Quando as pessoas se ausentam da nossa vida é que descobrimos o tamanho que elas ocupam em nós. Era um dia de sol, folhas dançando ao vento, crianças correndo na rua, mas a minha casa no calvário com o meu irmão morrendo. Me recordo como se fosse hoje ... o sol a brilhar, o movimento em casa esperando a ambulância chegar, e ele ali, deitado, ancorado nas dores, num terço branco que o envolvia nos braços e com um olhar sereno de que mesmo na dor a vida tem o seu valor. Me ofereceu chocolate que estava na geladeira, e a sorrir, me olhava.
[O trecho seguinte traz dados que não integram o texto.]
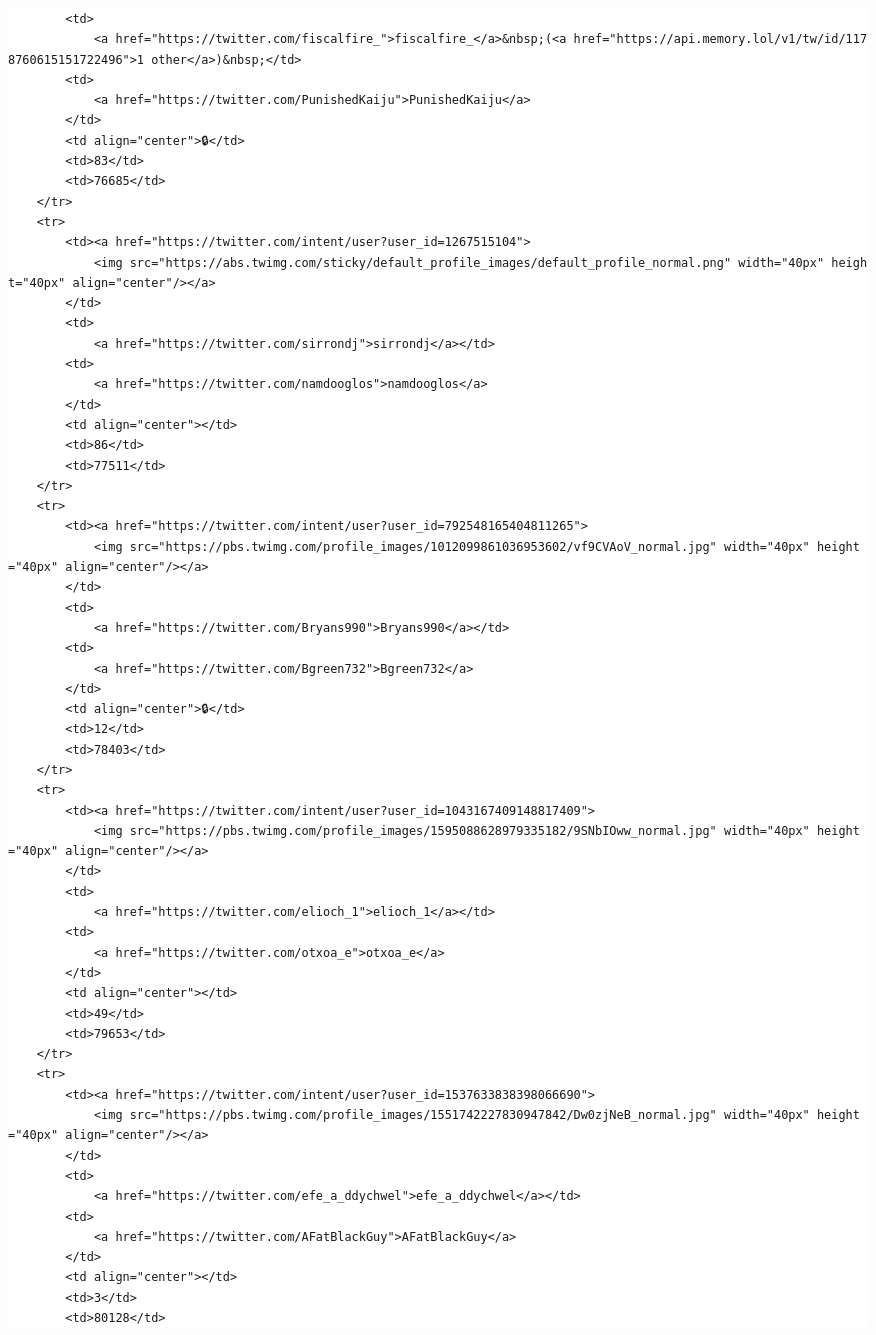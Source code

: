             <td>
                <a href="https://twitter.com/fiscalfire_">fiscalfire_</a>&nbsp;(<a href="https://api.memory.lol/v1/tw/id/1178760615151722496">1 other</a>)&nbsp;</td>
            <td>
                <a href="https://twitter.com/PunishedKaiju">PunishedKaiju</a>
            </td>
            <td align="center">🔒</td>
            <td>83</td>
            <td>76685</td>
        </tr>
        <tr>
            <td><a href="https://twitter.com/intent/user?user_id=1267515104">
                <img src="https://abs.twimg.com/sticky/default_profile_images/default_profile_normal.png" width="40px" height="40px" align="center"/></a>
            </td>
            <td>
                <a href="https://twitter.com/sirrondj">sirrondj</a></td>
            <td>
                <a href="https://twitter.com/namdooglos">namdooglos</a>
            </td>
            <td align="center"></td>
            <td>86</td>
            <td>77511</td>
        </tr>
        <tr>
            <td><a href="https://twitter.com/intent/user?user_id=792548165404811265">
                <img src="https://pbs.twimg.com/profile_images/1012099861036953602/vf9CVAoV_normal.jpg" width="40px" height="40px" align="center"/></a>
            </td>
            <td>
                <a href="https://twitter.com/Bryans990">Bryans990</a></td>
            <td>
                <a href="https://twitter.com/Bgreen732">Bgreen732</a>
            </td>
            <td align="center">🔒</td>
            <td>12</td>
            <td>78403</td>
        </tr>
        <tr>
            <td><a href="https://twitter.com/intent/user?user_id=1043167409148817409">
                <img src="https://pbs.twimg.com/profile_images/1595088628979335182/9SNbIOww_normal.jpg" width="40px" height="40px" align="center"/></a>
            </td>
            <td>
                <a href="https://twitter.com/elioch_1">elioch_1</a></td>
            <td>
                <a href="https://twitter.com/otxoa_e">otxoa_e</a>
            </td>
            <td align="center"></td>
            <td>49</td>
            <td>79653</td>
        </tr>
        <tr>
            <td><a href="https://twitter.com/intent/user?user_id=1537633838398066690">
                <img src="https://pbs.twimg.com/profile_images/1551742227830947842/Dw0zjNeB_normal.jpg" width="40px" height="40px" align="center"/></a>
            </td>
            <td>
                <a href="https://twitter.com/efe_a_ddychwel">efe_a_ddychwel</a></td>
            <td>
                <a href="https://twitter.com/AFatBlackGuy">AFatBlackGuy</a>
            </td>
            <td align="center"></td>
            <td>3</td>
            <td>80128</td>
Ele foi um herói não por ter me oferecido chocolate, mas por ter colocado o sorriso acima da dor. Hoje o que eu mais queria era ser forte como ele. A minha dor é bem menor, e mesmo assim o sorriso não a sobrepõe. Sou fraco.
Naquele dia queria apenas amá-lo no silêncio. A única coisa que fiz foi beijá-lo no ombro enquanto ele era levado escorado pelo meu pai. Já não aguentava andar. Essa fora a última vez que tive com ele. Hoje fico pensando no que eu poderia ter dito e não disse ... da oportunidade que eu tive de dizer o quanto ele era especial para mim e eu não o fiz, talvez por imaturidade ou atitude própria de um adolescente comovido com a dor do irmão.
Se eu pudesse voltar no tempo e abraça-lo forte, eu o faria. Ele me faz muito falta. O que tenho vivido por esses dias me recorda o mesmo ensinamento ... ter alguém especial ao meu lado e eu me deixar agir pelo medo - medo que me paralisou e feriu o outro.
No fundo, eu tinha esperança que meu irmão voltasse. Aí faríamos festa, andaríamos de bicileta e soltaríamos pipa ... Mas ele não voltou. Fiquei com a dor da saudade e o desejo de um dia reencontrá-lo.
Vivendo uma grande dor por esses dias, me recordo do quanto é necessário deixar o medo de lado e lançar ao que o coração convida. Por ser fraco, firo e por ser humano corro o grande risco de perder mais uma pessoa especial da minha vida. Posso ser fraco, mas Deus não me retirou a capacidade de amá-lo e o desejo de ser um Rodrigo, melhor.